Second, bail laws must be changed so that only those who pose a demonstrable risk of causing serious harm are denied their freedom before being found guilty. Currently, almost 40 per cent of people locked away have not been convicted of an offence and are simply awaiting their day in court. Nine out of 10 women entering prison have not been convicted of an offence.
These people are largely behind razor wire not because they pose any serious risk, but because our bail laws are an abject failure. They punish people for being poor, for not having a house, for escaping family violence or for having mental health challenges.
Third, low-level offences like public drunkenness, which can act as a gateway to imprisonment, must be decriminalised. Alcoholism requires a public health response, not a criminal one. Minor infractions should be dealt with far away from the legal system.
Beyond this, we must confront the shameful fact that we have allowed people's liberty to become commodified and politicised. So much so, that every single day in Victoria, mums and dads, children and grandmothers are being locked in cages, when they should be free.
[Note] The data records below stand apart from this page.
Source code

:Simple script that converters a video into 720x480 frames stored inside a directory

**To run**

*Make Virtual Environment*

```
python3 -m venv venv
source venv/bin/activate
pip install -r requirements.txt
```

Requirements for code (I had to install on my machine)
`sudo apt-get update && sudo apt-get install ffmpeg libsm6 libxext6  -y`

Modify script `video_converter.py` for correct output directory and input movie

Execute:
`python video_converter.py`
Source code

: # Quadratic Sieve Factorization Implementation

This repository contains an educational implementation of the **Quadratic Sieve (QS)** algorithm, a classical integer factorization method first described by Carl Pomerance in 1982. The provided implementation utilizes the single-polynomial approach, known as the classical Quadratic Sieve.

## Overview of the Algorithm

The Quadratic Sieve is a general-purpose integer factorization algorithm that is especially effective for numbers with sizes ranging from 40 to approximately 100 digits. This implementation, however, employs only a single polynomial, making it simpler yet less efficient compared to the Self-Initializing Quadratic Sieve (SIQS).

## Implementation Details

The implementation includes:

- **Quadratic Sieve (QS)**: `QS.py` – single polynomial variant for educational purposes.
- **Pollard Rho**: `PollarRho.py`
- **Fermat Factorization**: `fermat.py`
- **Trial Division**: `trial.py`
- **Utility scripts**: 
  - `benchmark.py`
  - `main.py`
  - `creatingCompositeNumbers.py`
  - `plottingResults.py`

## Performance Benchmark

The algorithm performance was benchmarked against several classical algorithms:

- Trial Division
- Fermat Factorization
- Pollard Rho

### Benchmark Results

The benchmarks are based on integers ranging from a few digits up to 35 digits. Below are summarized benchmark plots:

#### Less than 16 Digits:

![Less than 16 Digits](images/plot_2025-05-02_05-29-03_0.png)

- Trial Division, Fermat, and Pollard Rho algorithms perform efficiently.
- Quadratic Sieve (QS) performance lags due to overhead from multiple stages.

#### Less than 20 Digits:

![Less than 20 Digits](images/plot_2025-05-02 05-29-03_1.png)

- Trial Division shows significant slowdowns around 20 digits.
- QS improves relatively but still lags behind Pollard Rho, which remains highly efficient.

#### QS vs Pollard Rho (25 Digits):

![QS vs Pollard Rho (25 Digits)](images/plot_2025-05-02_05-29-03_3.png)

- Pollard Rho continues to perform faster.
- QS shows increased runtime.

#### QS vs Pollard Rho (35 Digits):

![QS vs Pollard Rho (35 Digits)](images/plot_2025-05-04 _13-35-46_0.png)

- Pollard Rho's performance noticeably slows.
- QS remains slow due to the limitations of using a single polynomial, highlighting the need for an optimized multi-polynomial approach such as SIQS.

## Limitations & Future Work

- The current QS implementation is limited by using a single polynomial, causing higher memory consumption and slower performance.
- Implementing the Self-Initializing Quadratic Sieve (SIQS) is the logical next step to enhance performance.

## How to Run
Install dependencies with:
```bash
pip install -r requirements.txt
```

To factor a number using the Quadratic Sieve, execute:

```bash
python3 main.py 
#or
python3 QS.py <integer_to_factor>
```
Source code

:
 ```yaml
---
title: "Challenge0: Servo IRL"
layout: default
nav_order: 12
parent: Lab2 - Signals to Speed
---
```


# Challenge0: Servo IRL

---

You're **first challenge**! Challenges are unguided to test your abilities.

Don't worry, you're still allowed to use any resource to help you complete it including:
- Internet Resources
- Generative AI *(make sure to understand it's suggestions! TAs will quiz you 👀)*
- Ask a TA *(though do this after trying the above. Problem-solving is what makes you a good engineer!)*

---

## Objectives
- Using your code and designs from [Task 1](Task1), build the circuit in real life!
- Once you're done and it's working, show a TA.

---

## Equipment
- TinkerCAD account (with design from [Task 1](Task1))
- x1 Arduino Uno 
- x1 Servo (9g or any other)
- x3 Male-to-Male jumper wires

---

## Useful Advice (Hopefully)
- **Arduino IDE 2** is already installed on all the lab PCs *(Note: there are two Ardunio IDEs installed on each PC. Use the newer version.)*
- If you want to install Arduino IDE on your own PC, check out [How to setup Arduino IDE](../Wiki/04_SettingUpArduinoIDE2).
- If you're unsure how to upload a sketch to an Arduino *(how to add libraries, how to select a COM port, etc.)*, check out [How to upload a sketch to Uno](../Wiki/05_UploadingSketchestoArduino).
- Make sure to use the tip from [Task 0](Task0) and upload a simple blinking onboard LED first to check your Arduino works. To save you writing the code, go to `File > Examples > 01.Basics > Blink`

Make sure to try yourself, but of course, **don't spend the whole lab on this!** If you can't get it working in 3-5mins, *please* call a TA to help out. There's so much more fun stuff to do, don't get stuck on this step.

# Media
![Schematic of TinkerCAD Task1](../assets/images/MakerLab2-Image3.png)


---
Our politicians would do well to remember that imprisonment was intended as a penalty of absolute last resort, reserved for the most serious of wrongdoing. That removing a human being's liberty is the cruellest of punishments and gravest of decisions.
And we would do well to remember that imprisoning people en-masse serves absolutely no positive social purpose, but rather entrenches poverty, upends families and undermines the very values we all hold dear: equality, fairness and dignity.
The Andrews government has an urgent decision to make: they can point their compass in the direction of justice and be the government that resolutely ends Victoria's tragedy of mass-imprisonment, or they can stoke the fire and sentence more and more people to needlessly suffer.
Ruth Barson is a Legal Director at the Human Rights Law Centre. In 2018 she received an Ian Potter Foundation scholarship to visit organisations in America tackling mass imprisonment.